Images of burning electric cars keep making the rounds and unsettling motorists. In Germany, individual underground car parks have already been closed to electric cars due to the high fire load in the event of a fire. Graz University of Technology has now used fire tests to determine how fire-proof Austrian tunnels are in such a case.
More and more electric cars are also using tunnels. This increases the risk that one of them will start to burn while driving through – not because electric cars burn particularly often, but simply because there are more. And if the worst comes to the worst, electric vehicles pose different dangers than combustion engines.

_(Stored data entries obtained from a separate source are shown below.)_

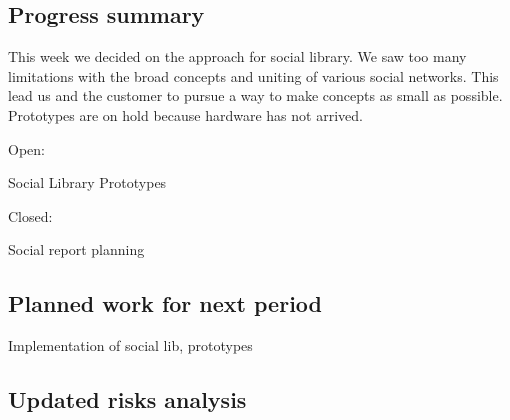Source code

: \subsection{Progress summary}

This week we decided on the approach for social library. We saw too many limitations with the broad concepts and uniting of various social networks. This lead us and the customer to pursue a way to make concepts as small as possible. Prototypes are on hold because hardware has not arrived.


Open:

Social Library
Prototypes

Closed:

Social report planning


\subsection{Planned work for next period}

Implementation of social lib, prototypes

\subsection{Updated risks analysis}

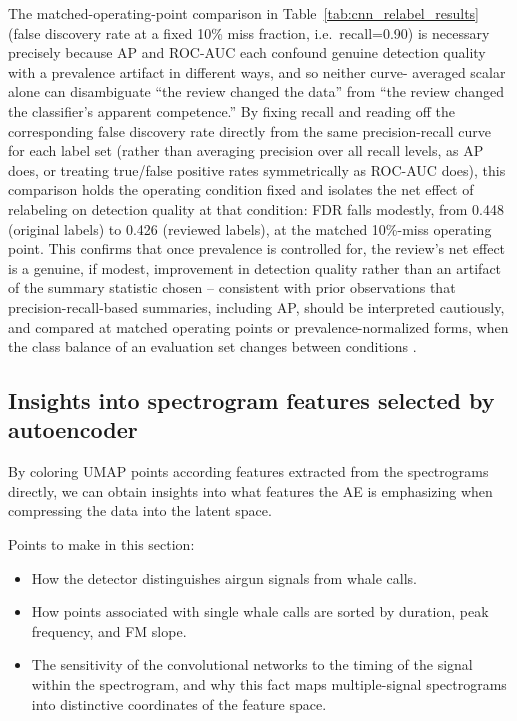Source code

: \documentclass[preprint,NumberedRefs]{JASAnew}
\begin{document}
The matched-operating-point comparison in Table~\ref{tab:cnn_relabel_results}
(false discovery rate at a fixed 10\% miss fraction, i.e.\ recall=0.90) is
necessary precisely because AP and ROC-AUC each confound genuine detection
quality with a prevalence artifact in different ways, and so neither curve-
averaged scalar alone can disambiguate ``the review changed the data'' from
``the review changed the classifier's apparent competence.'' By fixing
recall and reading off the corresponding false discovery rate directly from
the same precision-recall curve for each label set (rather than averaging
precision over all recall levels, as AP does, or treating true/false
positive rates symmetrically as ROC-AUC does), this comparison holds the
operating condition fixed and isolates the net effect of relabeling on
detection quality at that condition: FDR falls modestly, from 0.448
(original labels) to 0.426 (reviewed labels), at the matched 10\%-miss
operating point. This confirms that once prevalence is controlled for, the
review's net effect is a genuine, if modest, improvement in detection
quality rather than an artifact of the summary statistic chosen -- consistent
with prior observations that precision-recall-based summaries, including AP,
should be interpreted cautiously, and compared at matched operating points
or prevalence-normalized forms, when the class balance of an evaluation set
changes between conditions \cite{davis2006relationship,saito2015precision,
he2009learning}.

\subsection{Insights into spectrogram features selected by autoencoder}

By coloring UMAP points according features extracted from the spectrograms directly, we can obtain insights into what features the AE is emphasizing when compressing the data into the latent space.

Points to make in this section:
\begin{itemize}
\item How the detector distinguishes airgun signals from whale calls.
    \item How points associated with single whale calls are sorted by duration, peak frequency, and FM slope.
    \item The sensitivity of the convolutional networks to the timing of the signal within the spectrogram, and why this fact maps multiple-signal spectrograms into distinctive coordinates of the feature space.
\end{itemize}
\end{document}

What happens if the battery of an electric vehicle catches fire? How hot does it get, which gases are produced and what risks are emergency services or other people in the tunnel exposed to? At the “Zentrum am Berg” tunnel research center at the Montanuniversität Leoben, experts under the leadership of Graz University of Technology used large-scale fire experiments to investigate the effects of electric vehicle fires on the safety of tunnel users and the infrastructure.
The researchers set fire to battery modules and three lithium-ion battery technology and two diesel-powered cars and vans in the test tunnel. Extinguishing attempts were started after a fire time of ten minutes.
Austrian tunnels are fit enough
The good news after the experimental and numerical investigations in which experts from Graz University of Technology, the Montanuni Leoben, the Federal Fire Brigade Association and ILF Consulting Engineers Austria were involved: The hazard potential is not to be assessed much more critically than in the case of fires in cars with conventional internal combustion engines. “Austrian tunnels are fit enough for the challenges that come with burning electric vehicles,” says Peter Sturm from the Institute for Internal Combustion Engines and Thermodynamics at Graz University of Technology.
The heat release of the burning electric vehicles in the tunnel, measured by more than 30 sensors, was 6 to 7 megawatts, slightly higher than that of comparable diesel-powered vehicles (5 MW). According to the experts, however, this does not entail any new risks or dangers. In comparison, the fire load of a conventional truck is around 30 MW. “When the electric vehicles fire, it gets a little hotter, but it is not fundamentally more dangerous in the tunnel. The measured temperatures in the escape area are below the 60 degree limit for all fire tests. It’s not a pleasant temperature, but it is still possible to escape and fight fires, ”summarizes Sturm.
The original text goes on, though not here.